| Task to complete |
Leave out the pictures and output the data verbatim.

| Records supplied |
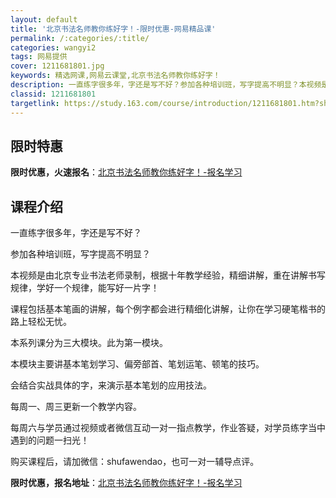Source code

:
 ```yaml
---
layout: default
title: '北京书法名师教你练好字！-限时优惠-网易精品课'
permalink: /:categories/:title/
categories: wangyi2
tags: 网易提供
cover: 1211681801.jpg
keywords: 精选网课,网易云课堂,北京书法名师教你练好字！
description: 一直练字很多年，字还是写不好？参加各种培训班，写字提高不明显？本视频是由北京专业书法老师录制，根据十年教学经验，精细讲解
classid: 1211681801
targetlink: https://study.163.com/course/introduction/1211681801.htm?share=1&shareId=1025206652&utm_campaign=share&utm_medium=iphoneShare&utm_source=&utm_u=1025206652
---
```


## 限时特惠

**限时优惠，火速报名**：[北京书法名师教你练好字！-报名学习](https://study.163.com/course/introduction/1211681801.htm?share=1&shareId=1025206652&utm_campaign=share&utm_medium=iphoneShare&utm_source=&utm_u=1025206652)

## 课程介绍

一直练字很多年，字还是写不好？

参加各种培训班，写字提高不明显？

本视频是由北京专业书法老师录制，根据十年教学经验，精细讲解，重在讲解书写规律，学好一个规律，能写好一片字！

课程包括基本笔画的讲解，每个例字都会进行精细化讲解，让你在学习硬笔楷书的路上轻松无忧。

本系列课分为三大模块。此为第一模块。

本模块主要讲基本笔划学习、偏旁部首、笔划运笔、顿笔的技巧。

会结合实战具体的字，来演示基本笔划的应用技法。

每周一、周三更新一个教学内容。

每周六与学员通过视频或者微信互动一对一指点教学，作业答疑，对学员练字当中遇到的问题一扫光！

购买课程后，请加微信：shufawendao，也可一对一辅导点评。

**限时优惠，报名地址**：[北京书法名师教你练好字！-报名学习](https://study.163.com/course/introduction/1211681801.htm?share=1&shareId=1025206652&utm_campaign=share&utm_medium=iphoneShare&utm_source=&utm_u=1025206652)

| Solution |
Source code

:
 ```yaml
---
layout: default
title: '北京书法名师教你练好字！-限时优惠-网易精品课'
permalink: /:categories/:title/
categories: wangyi2
tags: 网易提供
cover: 1211681801.jpg
keywords: 精选网课,网易云课堂,北京书法名师教你练好字！
description: 一直练字很多年，字还是写不好？参加各种培训班，写字提高不明显？本视频是由北京专业书法老师录制，根据十年教学经验，精细讲解
classid: 1211681801
targetlink: https://study.163.com/course/introduction/1211681801.htm?share=1&shareId=1025206652&utm_campaign=share&utm_medium=iphoneShare&utm_source=&utm_u=1025206652
---
```


## 限时特惠

**限时优惠，火速报名**：[北京书法名师教你练好字！-报名学习](https://study.163.com/course/introduction/1211681801.htm?share=1&shareId=1025206652&utm_campaign=share&utm_medium=iphoneShare&utm_source=&utm_u=1025206652)

## 课程介绍

一直练字很多年，字还是写不好？

参加各种培训班，写字提高不明显？

本视频是由北京专业书法老师录制，根据十年教学经验，精细讲解，重在讲解书写规律，学好一个规律，能写好一片字！

课程包括基本笔画的讲解，每个例字都会进行精细化讲解，让你在学习硬笔楷书的路上轻松无忧。

本系列课分为三大模块。此为第一模块。

本模块主要讲基本笔划学习、偏旁部首、笔划运笔、顿笔的技巧。

会结合实战具体的字，来演示基本笔划的应用技法。

每周一、周三更新一个教学内容。

每周六与学员通过视频或者微信互动一对一指点教学，作业答疑，对学员练字当中遇到的问题一扫光！

购买课程后，请加微信：shufawendao，也可一对一辅导点评。

**限时优惠，报名地址**：[北京书法名师教你练好字！-报名学习](https://study.163.com/course/introduction/1211681801.htm?share=1&shareId=1025206652&utm_campaign=share&utm_medium=iphoneShare&utm_source=&utm_u=1025206652)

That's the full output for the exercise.